What are other types security functions can be classified as?

Answer 30

• Physical
• Deterrent
• Compensating

Question 31

What type of security control is physical?

Answer 31

Controls such as alarms, gateways,locks, lighting, security cameras, and guards that deter and detect access to premises and hardware.

Question 32

What type of security control is Deterrent?

Answer 32

Control may not physically or logically prevent access, but psychologically discourages an attacker from attempting to an intrusion (i.e. warning signs).

Question 33

What type of security control is Compensating?

Answer 33

Control serves as a substitute for a principle control, as recommended by a security standard and affords the same level of protection.

Question 34

What is a CSF?

Answer 34

Cybersecurity framework is a list of activities and objectives undertaken to mitigate risk and allows an org to create an objective statement of current capabilities and prioritize investments to achieve a target level.

Question 35

RMF vs CSF

Answer 35

Risk Management Framework pre dates the CSF and the CSF forces on practical cybersecurity of businesses while RMF is more prescriptive and principally for federal agents.

Question 36

What is ISO?

Answer 36

International Organization of Standards

Question 37

What is ISO 27001,27002, 27017, 27018 and 27701 focus on?

Answer 37

27001: Info Sec Management
27002: Classifies Sec Controls
27017 & 27018: Cloud Security
27701: Personal data and Privacy

Question 38

What is ISO 31k?

Answer 38

Overall framework for enterprise risk management (ERM) which includes financial, customer service, competition and legal liability.

Question 39

What is CSA?

Answer 39

Could Security Alliance produces various resources to assist cloud service providers (CSP) in setting up and delivering secure cloud platforms.

Question 40

What is SSAE?

Answer 40

Statements on Standards for Attestation Engagements are audit specifications developed by the American Institute of Certified Public Accountants (AICPA)

Question 41

What levels of reporting are in SSAE No.18?

Answer 41

Service Organization Control (SOC2) and SOC3

Question 42

What is the CIS?

Answer 42

Center for Internet Security is a not-for-profit org and used to perform an overall evaluation of security posture.

Question 43

Codes that run on the client should not be trusted.

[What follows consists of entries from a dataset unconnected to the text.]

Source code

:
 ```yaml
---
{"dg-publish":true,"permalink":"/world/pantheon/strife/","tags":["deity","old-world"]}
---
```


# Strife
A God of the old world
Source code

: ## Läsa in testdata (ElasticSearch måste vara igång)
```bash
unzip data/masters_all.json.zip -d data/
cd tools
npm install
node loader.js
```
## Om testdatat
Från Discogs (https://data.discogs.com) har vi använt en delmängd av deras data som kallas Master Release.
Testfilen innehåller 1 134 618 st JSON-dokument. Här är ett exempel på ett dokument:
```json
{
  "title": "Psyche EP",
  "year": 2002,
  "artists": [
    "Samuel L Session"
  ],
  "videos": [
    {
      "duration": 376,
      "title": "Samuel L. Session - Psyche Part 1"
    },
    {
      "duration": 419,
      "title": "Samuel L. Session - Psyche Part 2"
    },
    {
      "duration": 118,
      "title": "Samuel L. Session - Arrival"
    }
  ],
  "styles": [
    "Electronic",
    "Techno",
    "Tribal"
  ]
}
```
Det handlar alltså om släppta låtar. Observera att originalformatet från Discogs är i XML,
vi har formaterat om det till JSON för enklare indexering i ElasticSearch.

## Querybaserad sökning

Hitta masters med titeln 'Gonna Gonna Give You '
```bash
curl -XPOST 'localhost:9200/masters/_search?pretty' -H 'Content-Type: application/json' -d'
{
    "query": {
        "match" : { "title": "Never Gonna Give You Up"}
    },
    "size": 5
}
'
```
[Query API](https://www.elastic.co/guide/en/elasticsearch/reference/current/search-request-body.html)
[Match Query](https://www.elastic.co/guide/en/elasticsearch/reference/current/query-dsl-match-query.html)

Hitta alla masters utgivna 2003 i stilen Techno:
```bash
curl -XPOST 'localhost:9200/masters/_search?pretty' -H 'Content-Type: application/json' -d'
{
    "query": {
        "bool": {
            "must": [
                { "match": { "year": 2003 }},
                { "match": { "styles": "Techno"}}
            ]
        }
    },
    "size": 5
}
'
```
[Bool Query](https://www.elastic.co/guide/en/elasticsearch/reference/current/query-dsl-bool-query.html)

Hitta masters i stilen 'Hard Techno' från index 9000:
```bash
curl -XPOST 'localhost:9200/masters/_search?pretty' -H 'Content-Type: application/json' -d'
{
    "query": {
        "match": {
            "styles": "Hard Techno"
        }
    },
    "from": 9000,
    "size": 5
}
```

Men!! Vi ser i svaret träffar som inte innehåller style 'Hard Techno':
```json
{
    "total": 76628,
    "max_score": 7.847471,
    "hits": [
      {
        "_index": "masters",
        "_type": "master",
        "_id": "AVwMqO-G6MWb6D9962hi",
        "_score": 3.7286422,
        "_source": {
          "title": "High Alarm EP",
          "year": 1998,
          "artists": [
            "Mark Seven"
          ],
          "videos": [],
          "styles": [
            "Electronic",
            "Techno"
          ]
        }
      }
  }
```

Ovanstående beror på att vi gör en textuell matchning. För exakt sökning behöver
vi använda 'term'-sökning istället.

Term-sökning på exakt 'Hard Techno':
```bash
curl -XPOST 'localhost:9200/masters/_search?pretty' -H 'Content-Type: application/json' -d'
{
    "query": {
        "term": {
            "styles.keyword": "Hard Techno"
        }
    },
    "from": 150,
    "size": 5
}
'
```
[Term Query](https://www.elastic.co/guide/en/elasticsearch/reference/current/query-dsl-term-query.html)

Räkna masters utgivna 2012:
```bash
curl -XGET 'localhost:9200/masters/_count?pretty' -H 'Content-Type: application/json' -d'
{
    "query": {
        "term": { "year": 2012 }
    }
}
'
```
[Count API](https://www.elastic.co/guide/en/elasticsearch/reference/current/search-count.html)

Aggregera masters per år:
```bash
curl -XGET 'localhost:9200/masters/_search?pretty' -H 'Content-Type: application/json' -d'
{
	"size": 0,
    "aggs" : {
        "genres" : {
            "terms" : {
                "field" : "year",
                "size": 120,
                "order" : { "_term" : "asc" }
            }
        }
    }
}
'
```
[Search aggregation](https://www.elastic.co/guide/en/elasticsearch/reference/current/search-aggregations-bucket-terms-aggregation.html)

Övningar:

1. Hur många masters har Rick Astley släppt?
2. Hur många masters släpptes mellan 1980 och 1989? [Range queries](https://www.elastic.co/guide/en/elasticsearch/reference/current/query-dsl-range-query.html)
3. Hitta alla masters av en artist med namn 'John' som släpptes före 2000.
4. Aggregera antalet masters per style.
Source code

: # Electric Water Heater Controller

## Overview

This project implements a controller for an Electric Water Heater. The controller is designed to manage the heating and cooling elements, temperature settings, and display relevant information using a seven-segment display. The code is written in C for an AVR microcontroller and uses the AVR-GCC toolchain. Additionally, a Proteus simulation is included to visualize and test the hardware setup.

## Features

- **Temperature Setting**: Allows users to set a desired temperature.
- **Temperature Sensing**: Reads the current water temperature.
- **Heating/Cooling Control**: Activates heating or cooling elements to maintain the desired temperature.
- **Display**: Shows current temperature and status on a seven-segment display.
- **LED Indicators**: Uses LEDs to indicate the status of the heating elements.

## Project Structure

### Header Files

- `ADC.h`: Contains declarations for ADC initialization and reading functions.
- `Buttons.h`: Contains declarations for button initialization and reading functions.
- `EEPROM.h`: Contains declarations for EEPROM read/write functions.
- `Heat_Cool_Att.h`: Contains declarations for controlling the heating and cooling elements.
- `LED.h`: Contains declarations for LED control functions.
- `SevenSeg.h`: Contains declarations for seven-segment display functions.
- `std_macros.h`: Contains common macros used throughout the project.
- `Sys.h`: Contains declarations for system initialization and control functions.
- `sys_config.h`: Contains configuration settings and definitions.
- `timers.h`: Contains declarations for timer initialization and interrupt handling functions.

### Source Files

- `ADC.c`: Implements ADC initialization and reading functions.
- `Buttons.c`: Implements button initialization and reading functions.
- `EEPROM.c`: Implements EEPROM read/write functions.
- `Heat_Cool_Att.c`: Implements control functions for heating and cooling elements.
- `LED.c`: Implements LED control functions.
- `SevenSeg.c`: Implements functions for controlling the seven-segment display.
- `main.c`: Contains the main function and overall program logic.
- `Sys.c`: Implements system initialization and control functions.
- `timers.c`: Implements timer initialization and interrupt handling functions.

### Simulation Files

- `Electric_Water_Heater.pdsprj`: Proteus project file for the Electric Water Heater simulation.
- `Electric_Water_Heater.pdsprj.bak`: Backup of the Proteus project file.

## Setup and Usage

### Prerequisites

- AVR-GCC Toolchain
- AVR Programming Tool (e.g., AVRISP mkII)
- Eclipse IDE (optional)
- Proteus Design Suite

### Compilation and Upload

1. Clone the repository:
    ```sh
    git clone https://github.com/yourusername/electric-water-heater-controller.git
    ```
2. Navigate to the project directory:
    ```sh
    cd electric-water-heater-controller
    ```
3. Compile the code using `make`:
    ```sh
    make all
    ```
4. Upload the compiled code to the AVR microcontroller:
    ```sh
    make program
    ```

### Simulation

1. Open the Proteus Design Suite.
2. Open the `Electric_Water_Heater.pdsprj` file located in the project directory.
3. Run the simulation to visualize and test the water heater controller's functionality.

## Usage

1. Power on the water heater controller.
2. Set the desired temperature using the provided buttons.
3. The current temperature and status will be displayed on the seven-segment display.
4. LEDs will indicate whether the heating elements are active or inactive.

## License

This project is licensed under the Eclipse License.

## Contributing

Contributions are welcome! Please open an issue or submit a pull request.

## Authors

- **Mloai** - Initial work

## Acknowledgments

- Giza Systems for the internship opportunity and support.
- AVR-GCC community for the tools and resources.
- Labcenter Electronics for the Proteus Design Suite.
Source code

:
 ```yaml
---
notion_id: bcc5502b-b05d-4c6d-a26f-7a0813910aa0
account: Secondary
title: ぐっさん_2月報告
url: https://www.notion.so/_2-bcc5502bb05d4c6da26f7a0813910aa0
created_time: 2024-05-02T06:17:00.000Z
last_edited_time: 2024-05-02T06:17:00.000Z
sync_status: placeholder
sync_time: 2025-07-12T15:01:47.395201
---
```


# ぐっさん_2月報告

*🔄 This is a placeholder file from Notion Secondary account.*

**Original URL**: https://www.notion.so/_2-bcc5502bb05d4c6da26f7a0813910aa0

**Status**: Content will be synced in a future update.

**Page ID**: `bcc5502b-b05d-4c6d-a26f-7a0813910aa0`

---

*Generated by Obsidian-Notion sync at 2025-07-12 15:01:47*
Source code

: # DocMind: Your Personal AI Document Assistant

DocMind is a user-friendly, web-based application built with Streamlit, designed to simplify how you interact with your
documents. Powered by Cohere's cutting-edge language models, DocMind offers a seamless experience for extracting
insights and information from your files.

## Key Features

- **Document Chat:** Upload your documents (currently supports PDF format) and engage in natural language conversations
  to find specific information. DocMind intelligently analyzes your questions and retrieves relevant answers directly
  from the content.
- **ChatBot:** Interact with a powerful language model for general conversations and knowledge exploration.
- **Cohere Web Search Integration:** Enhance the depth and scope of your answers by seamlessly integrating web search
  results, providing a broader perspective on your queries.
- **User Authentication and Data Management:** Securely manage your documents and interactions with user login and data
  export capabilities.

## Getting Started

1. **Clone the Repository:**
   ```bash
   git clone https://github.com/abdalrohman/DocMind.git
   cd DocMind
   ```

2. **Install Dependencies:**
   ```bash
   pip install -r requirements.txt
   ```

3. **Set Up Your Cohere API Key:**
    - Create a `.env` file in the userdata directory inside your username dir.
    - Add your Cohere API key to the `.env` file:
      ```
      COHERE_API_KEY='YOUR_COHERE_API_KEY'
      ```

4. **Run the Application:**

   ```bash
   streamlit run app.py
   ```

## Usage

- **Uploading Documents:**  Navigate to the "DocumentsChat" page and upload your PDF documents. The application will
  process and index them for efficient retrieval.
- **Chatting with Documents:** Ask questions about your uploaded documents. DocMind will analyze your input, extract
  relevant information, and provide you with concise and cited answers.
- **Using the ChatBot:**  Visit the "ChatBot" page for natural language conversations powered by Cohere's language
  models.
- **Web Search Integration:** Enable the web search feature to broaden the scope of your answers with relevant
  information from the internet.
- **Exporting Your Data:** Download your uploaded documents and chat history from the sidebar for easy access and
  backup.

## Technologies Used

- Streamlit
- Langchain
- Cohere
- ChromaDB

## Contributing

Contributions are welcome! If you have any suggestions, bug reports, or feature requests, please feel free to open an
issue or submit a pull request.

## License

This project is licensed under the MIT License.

T/F?

Answer 43

True

Question 43

What is OWASP?

Answer 43

Open Web Application Security Project is a not-for-profit, online community that publishes several secure application development resources such as the Top 10 most critical security application risks.

Question 44

What is Due Diligence in reference to Regulation, standards and legislation?

Answer 44

legal term meaning that responsible persons have not been negligent in discharging their duties.

Question 45

What does SOX mandate?

Answer 45

Sarbanes-Oxley ACT mandates the implementation of risk assessments, internal controls, and audit procedures.

Question 46

What is GDPR?

Answer 46

General Data Protection Regulation is a fairness and right to privacy regulation in Europe.

Question 47

What complicates compliance?

Answer 47

Laws derive from different sources.

Question 48

What is GLBA?

Answer 48

Gramm-Leach-Bliley Act is for financial services, and the Health Insurance Portability and Accountability Act (HIPPA).

Question 49

What is the PCI DSS?

Answer 49

Payment Card Industry Data Security Standard and defines the safe handling and storage of financial information.